Over the next two years, Weill's Primerica Corp. absorbed the consumer lending operations of Barclays American/Financial, and acquired receivables and branches from Landmark Financial Services. In 1992 alone, Primerica raised $625 million by selling non-strategic assets. Weill made a decisive move, buying 27 percent of Travelers Insurance for $722.5 million. Sanford Weill earned $67.6 million that year, most of it from stock options. He was the second highest-paid executive in America.
In 1996, Weill acquired the property and casualty operations of the insurance provider Aetna for $4 billion. The insurance companies were reorganized into separate life, term, and property-casualty operations. Smith Barney Shearson played a major role in financing the merger of Viacom Inc. with Paramount Communications. Travelers' 1996 profits made it number 32 of the Fortune 500 list of America's most successful companies. The original shares of Commercial Credit appreciated tenfold in the decade after Weill bought them. Throughout his career, Sanford Weill ran his businesses like an owner. He avoided consultants and got to know his company by getting to know people at all levels of the business. All of Travelers' employees were encouraged to own stock in the company. Senior managers received up to 25 percent of their pay in stock, which they were not allowed to sell for two years. In September 1997, Travelers paid $9.1 billion in stock to acquire Salomon, Inc., the parent company of the investment bank Salomon Brothers. Weill merged Salomon with Smith Barney to create the second largest securities firm in the world. In April 1998, Weill announced the biggest coup of all: Travelers Group would merge with Citicorp, the parent company of Citibank, to create Citigroup, Inc. At the time, Citicorp was the world's largest supplier of credit cards, and Citibank was the second largest bank in the United States. On the morning the planned merger was announced, the two companies were valued at about $70.6 billion. By the end of the day, the value of their combined stock had jumped to $83.6 billion.
In 1999, both houses of Congress passed the Gramm-Leach-Bliley Financial Services Modernization Act by overwhelming margins, and President Clinton signed the act into law. The measure won bipartisan support by reforming certain discriminatory banking practices, such as the "redlining" of low-income neighborhoods, while repealing the Glass-Steagall restrictions on the intermingling of commercial banks and investment banks, and of banks with insurance companies. Gramm-Leach-Bliley permitted the completion of the Citigroup merger, and set off a wave of similar combinations in the financial services industry. Some economists believe this deregulation contributed to the credit crisis that engulfed the world economy less than a decade later. Few considered this possibility in 1999, as Citigroup became the largest financial services company in the world, with 100 million customers in 100 countries.
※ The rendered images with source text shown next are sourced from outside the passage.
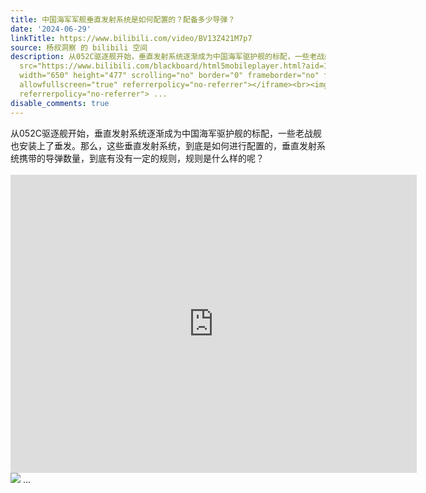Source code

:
 ```yaml
---
title: 中国海军军舰垂直发射系统是如何配置的？配备多少导弹？
date: '2024-06-29'
linkTitle: https://www.bilibili.com/video/BV13Z421M7p7
source: 杨叔洞察 的 bilibili 空间
description: 从052C驱逐舰开始，垂直发射系统逐渐成为中国海军驱护舰的标配，一些老战舰也安装上了垂发。那么，这些垂直发射系统，到底是如何进行配置的，垂直发射系统携带的导弹数量，到底有没有一定的规则，规则是什么样的呢？<br><br><iframe
  src="https://www.bilibili.com/blackboard/html5mobileplayer.html?aid=1155849250&amp;high_quality=1&amp;autoplay=0"
  width="650" height="477" scrolling="no" border="0" frameborder="no" framespacing="0"
  allowfullscreen="true" referrerpolicy="no-referrer"></iframe><br><img src="http://i2.hdslb.com/bfs/archive/a99591aa06d25578c54b80b1c99c5945094661e1.jpg"
  referrerpolicy="no-referrer"> ...
disable_comments: true
---
```

从052C驱逐舰开始，垂直发射系统逐渐成为中国海军驱护舰的标配，一些老战舰也安装上了垂发。那么，这些垂直发射系统，到底是如何进行配置的，垂直发射系统携带的导弹数量，到底有没有一定的规则，规则是什么样的呢？<br><br><iframe src="https://www.bilibili.com/blackboard/html5mobileplayer.html?aid=1155849250&amp;high_quality=1&amp;autoplay=0" width="650" height="477" scrolling="no" border="0" frameborder="no" framespacing="0" allowfullscreen="true" referrerpolicy="no-referrer"></iframe><br><img src="http://i2.hdslb.com/bfs/archive/a99591aa06d25578c54b80b1c99c5945094661e1.jpg" referrerpolicy="no-referrer"> ...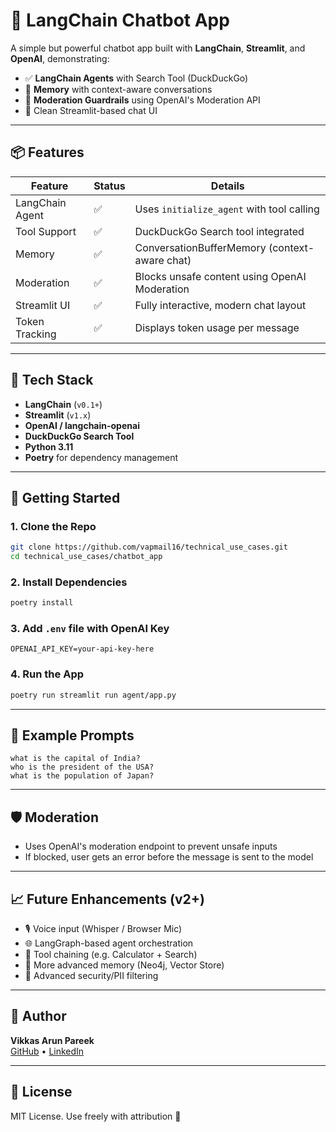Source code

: # 🤖 LangChain Chatbot App

A simple but powerful chatbot app built with **LangChain**, **Streamlit**, and **OpenAI**, demonstrating:

- ✅ **LangChain Agents** with Search Tool (DuckDuckGo)
- 🧠 **Memory** with context-aware conversations
- 🚨 **Moderation Guardrails** using OpenAI's Moderation API
- 💬 Clean Streamlit-based chat UI

---

## 📦 Features

| Feature          | Status | Details                                                                 |
|------------------|--------|-------------------------------------------------------------------------|
| LangChain Agent  | ✅      | Uses `initialize_agent` with tool calling                              |
| Tool Support     | ✅      | DuckDuckGo Search tool integrated                                      |
| Memory           | ✅      | ConversationBufferMemory (context-aware chat)                          |
| Moderation       | ✅      | Blocks unsafe content using OpenAI Moderation                          |
| Streamlit UI     | ✅      | Fully interactive, modern chat layout                                  |
| Token Tracking   | ✅      | Displays token usage per message                                       |

---

## 🧠 Tech Stack

- **LangChain** (`v0.1+`)
- **Streamlit** (`v1.x`)
- **OpenAI / langchain-openai**
- **DuckDuckGo Search Tool**
- **Python 3.11**
- **Poetry** for dependency management

---

## 🚀 Getting Started

### 1. Clone the Repo
```bash
git clone https://github.com/vapmail16/technical_use_cases.git
cd technical_use_cases/chatbot_app
```

### 2. Install Dependencies
```bash
poetry install
```

### 3. Add `.env` file with OpenAI Key
```env
OPENAI_API_KEY=your-api-key-here
```

### 4. Run the App
```bash
poetry run streamlit run agent/app.py
```

---

## 🧪 Example Prompts

```text
what is the capital of India?
who is the president of the USA?
what is the population of Japan?
```

---

## 🛡️ Moderation
- Uses OpenAI's moderation endpoint to prevent unsafe inputs
- If blocked, user gets an error before the message is sent to the model

---

## 📈 Future Enhancements (v2+)
- 🎙️ Voice input (Whisper / Browser Mic)
- 🌐 LangGraph-based agent orchestration
- 🧩 Tool chaining (e.g. Calculator + Search)
- 🧼 More advanced memory (Neo4j, Vector Store)
- 🔐 Advanced security/PII filtering

---

## 👤 Author
**Vikkas Arun Pareek**  
[GitHub](https://github.com/vapmail16) • [LinkedIn](https://www.linkedin.com/in/vikkaspareek/)

---

## 📄 License
MIT License. Use freely with attribution 🙏
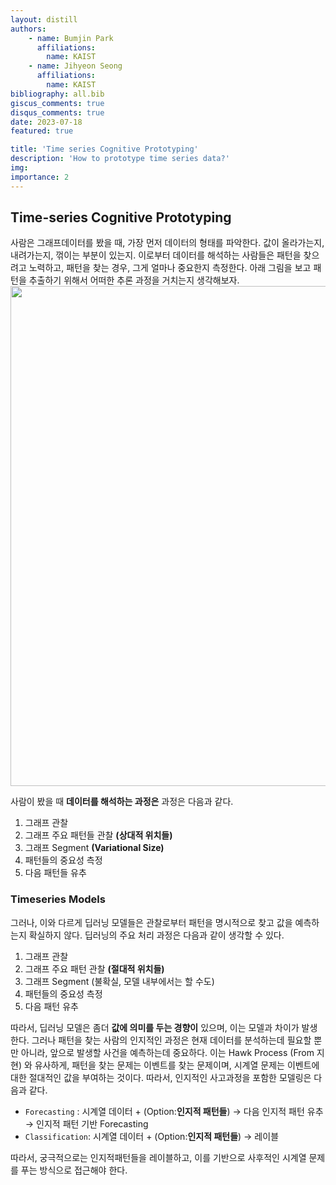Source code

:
 ```yaml
---
layout: distill
authors: 
    - name: Bumjin Park
      affiliations:
        name: KAIST
    - name: Jihyeon Seong
      affiliations:
        name: KAIST
bibliography: all.bib
giscus_comments: true
disqus_comments: true
date: 2023-07-18
featured: true

title: 'Time series Cognitive Prototyping'
description: 'How to prototype time series data?'
img:
importance: 2
---
```



## Time-series Cognitive Prototyping 


사람은 그래프데이터를 봤을 때, 가장 먼저 데이터의 형태를 파악한다. 값이 올라가는지, 내려가는지, 꺾이는 부분이 있는지. 이로부터 데이터를 해석하는 사람들은 패턴을 찾으려고 노력하고, 패턴을 찾는 경우, 그게 얼마나 중요한지 측정한다. 아래 그림을 보고 패턴을 추출하기 위해서 어떠한 추론 과정을 거치는지 생각해보자. 
<img src="https://www.scylladb.com/wp-content/uploads/time-series-data-diagram.png" style="width:800px">


사람이 봤을 때 **데이터를 해석하는 과정은** 과정은 다음과 같다. 
> 
1. 그래프 관찰 
2. 그래프 주요 패턴들 관찰 **(상대적 위치들)**
3. 그래프 Segment **(Variational Size)**
4. 패턴들의 중요성 측정
5. 다음 패턴들 유추 

### Timeseries Models

그러나, 이와 다르게 딥러닝 모델들은 관찰로부터 패턴을 명시적으로 찾고 값을 예측하는지 확실하지 않다. 딥러닝의 주요 처리 과정은 다음과 같이 생각할 수 있다. 
> 
1. 그래프 관찰 
2. 그래프 주요 패턴 관찰 **(절대적 위치들)**
3. 그래프 Segment (불확실, 모델 내부에서는 할 수도)
4. 패턴들의 중요성 측정
5. 다음 패턴 유추

따라서, 딥러닝 모델은 좀더 **값에 의미를 두는 경향이** 있으며, 이는 모델과 차이가 발생한다. 그러나 패턴을 찾는 사람의 인지적인 과정은 현재 데이터를 분석하는데 필요할 뿐만 아니라, 앞으로 발생할 사건을 예측하는데 중요하다.  이는 Hawk Process (From 지현) 와 유사하게, 패턴을 찾는 문제는 이벤트를 찾는 문제이며, 시계열 문제는 이벤트에 대한 절대적인 값을 부여하는 것이다. 
따라서, 인지적인 사고과정을 포함한 모델링은 다음과 같다. 

* `Forecasting` : 시계열 데이터 + (Option:**인지적 패턴들**) → 다음 인지적 패턴  유추 →  인지적 패턴 기반 Forecasting 
* `Classification`:  시계열 데이터 + (Option:**인지적 패턴들**) → 레이블

따라서, 궁극적으로는 인지적패턴들을 레이블하고, 이를 기반으로 사후적인 시계열 문제를 푸는 방식으로 접근해야 한다. 
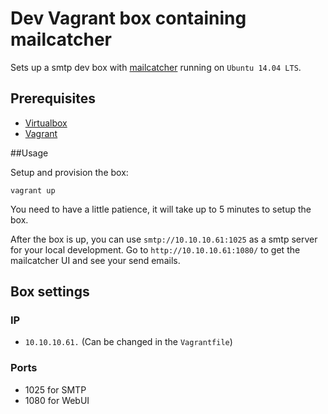 # Dev Vagrant box containing mailcatcher

Sets up a smtp dev box with [mailcatcher](http://mailcatcher.me/) running on `Ubuntu 14.04 LTS`.

## Prerequisites

- [Virtualbox](https://www.virtualbox.org/)
- [Vagrant](http://www.vagrantup.com/)

##Usage

Setup and provision the box:

```
vagrant up
```
You need to have a little patience, it will take up to 5 minutes to setup the box.

After the box is up, you can use `smtp://10.10.10.61:1025` as a smtp server for your local development. Go to `http://10.10.10.61:1080/` to get the mailcatcher UI and see your send emails.


## Box settings

### IP
- `10.10.10.61.` (Can be changed in the `Vagrantfile`)

### Ports
- 1025 for SMTP
- 1080 for WebUI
At first, Sanford Weill served as Co-Chairman and Co-CEO with John Reed, but in 2000 Weill became the sole Chairman and CEO of Citigroup. Under Weill's leadership, Citigroup achieved unprecedented growth, earning $13 billion in 2001. New subsidiaries were acquired or created all over the world, particularly in Asia and the newly liberated economies of Eastern Europe. Weill stepped aside as CEO in 2003 and retired from the Chairmanship in 2006.